If ${{\lambda }_{0}}$ and $\lambda$ be the threshold wavelength and wavelength of incident light, the
velocity of photoelectron ejected from the metal surface is
(a) $\sqrt{\dfrac{2h}{m}({{\lambda }_{0}}-\lambda )}$
(b) $\sqrt{\dfrac{2hc}{m}({{\lambda }_{0}}-\lambda )}$
(c) $\sqrt{\dfrac{2h}{m}\left( \dfrac{{{\lambda }_{0}}-\lambda }{\lambda {{\lambda }_{0}}} \right)}$
(d) $\sqrt{\dfrac{2h}{m}\left( \dfrac{1}{{{\lambda }_{0}}}-\dfrac{1}{\lambda } \right)}$

Answer 1

Hint: Threshold wavelength is defined as the minimum wavelength of incident light required in order to eject the electrons from the metal surface. Once the threshold is crossed the metal surface exhibits the photoelectric effect.
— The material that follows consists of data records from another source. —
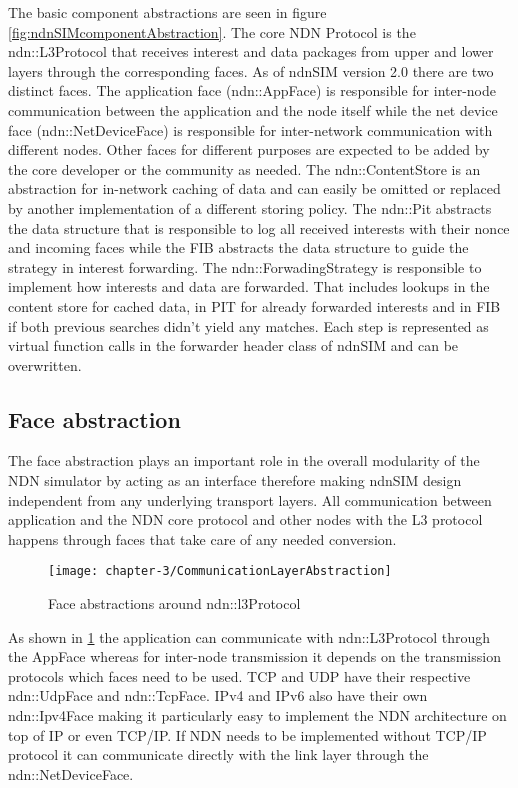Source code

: The basic component abstractions are seen in figure \ref{fig:ndnSIMcomponentAbstraction}. The core NDN Protocol is the ndn::L3Protocol that receives interest and data packages from upper and lower layers through the corresponding faces. As of ndnSIM version 2.0 there are two distinct faces. The application face (ndn::AppFace) is responsible for inter-node communication between the application and the node itself while the net device face (ndn::NetDeviceFace) is responsible for inter-network communication with different nodes. Other faces for different purposes are expected to be added by the core developer or the community as needed. The ndn::ContentStore is an abstraction for in-network caching of data and can easily be omitted or replaced by another implementation of a different storing policy. The ndn::Pit abstracts the data structure that is responsible to log all received interests with their nonce and incoming faces while the FIB abstracts the data structure to guide the strategy in interest forwarding. The ndn::ForwadingStrategy is responsible to implement how interests and data are forwarded. That includes lookups in the content store for cached data, in PIT for already forwarded interests and in FIB if both previous searches didn't yield any matches. Each step is represented as virtual function calls in the forwarder header class of ndnSIM and can be overwritten.

\subsection{Face abstraction}

The face abstraction plays an important role in the overall modularity of the NDN simulator by acting as an interface therefore making ndnSIM design independent from any underlying transport layers. All communication between application and the NDN core protocol and other nodes with the L3 protocol happens through faces that take care of any needed conversion.

\begin{figure}[H]
  \centering
  \texttt{[image: chapter-3/CommunicationLayerAbstraction]}
  \caption{Face abstractions around ndn::l3Protocol}
  \label{fig:CommunicationLayerAbstraction}
\end{figure}

As shown in \ref{fig:CommunicationLayerAbstraction} the application can communicate with ndn::L3Protocol through the AppFace whereas for inter-node transmission it depends on the transmission protocols which faces need to be used. TCP and UDP have their respective ndn::UdpFace and ndn::TcpFace. IPv4 and IPv6 also have their own ndn::Ipv4Face making it particularly easy to implement the NDN architecture on top of IP or even TCP/IP. If NDN needs to be implemented without TCP/IP protocol it can communicate directly with the link layer through the ndn::NetDeviceFace.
Complete step by step solution:

We already know that,
$hv=\phi +Kinetic\,Energy$ (i)
where, v=incident frequency
Planck’s constant (h) = $6.62\times {{10}^{-34}}\,J\sec$
ϕ=threshold energy
We have been given in the question that
$\phi =\dfrac{hc}{{{\lambda }_{0}}}$ (ii)
The equation of threshold energy is given as
$hv=\dfrac{hc}{\lambda }$ (iii)
And for Kinetic energy is given as,
$K.E.=\dfrac{1}{2}m{{V}_{\max }}^{2}$ (iv)
From equation (ii)(iii)(iv) and (i), we get,
$\dfrac{hc}{\lambda }=\dfrac{hc}{{{\lambda }_{0}}}+\dfrac{1}{2}m{{V}_{\max }}^{2}$
On rearranging,
$\dfrac{hc}{\lambda }-\dfrac{hc}{{{\lambda }_{0}}}=\dfrac{1}{2}m{{V}_{\max }}^{2}$
We will take hc as common,
$hc\left( \dfrac{1}{\lambda }-\dfrac{1}{{{\lambda }_{0}}} \right)=\dfrac{1}{2}m{{V}_{\max }}^{2}$
Again, on rearranging,
$\dfrac{2hc}{m}\left( \dfrac{1}{\lambda }-\dfrac{1}{{{\lambda }_{0}}} \right)={{V}_{\max }}^{2}$
Finally, we get,
${{V}_{\max }}^{2}=\sqrt{\dfrac{2h}{m}\left( \dfrac{{{\lambda }_{0}}-\lambda }{\lambda {{\lambda }_{0}}} \right)}$
So, the correct option is (c).

Additional Information:

The photoelectric effect can be explained by assuming that radiation consists of particles of light called photons and each photon carries a quantum of energy. The energy of a photon depends solely on its frequency, which is the frequency of the radiation
The maximum kinetic energy of a photoelectron is the difference between the energy of the incident photon and the work function of the metal, where the work function is the binding energy of electrons to the metal surface. Each metal has its own characteristic work function.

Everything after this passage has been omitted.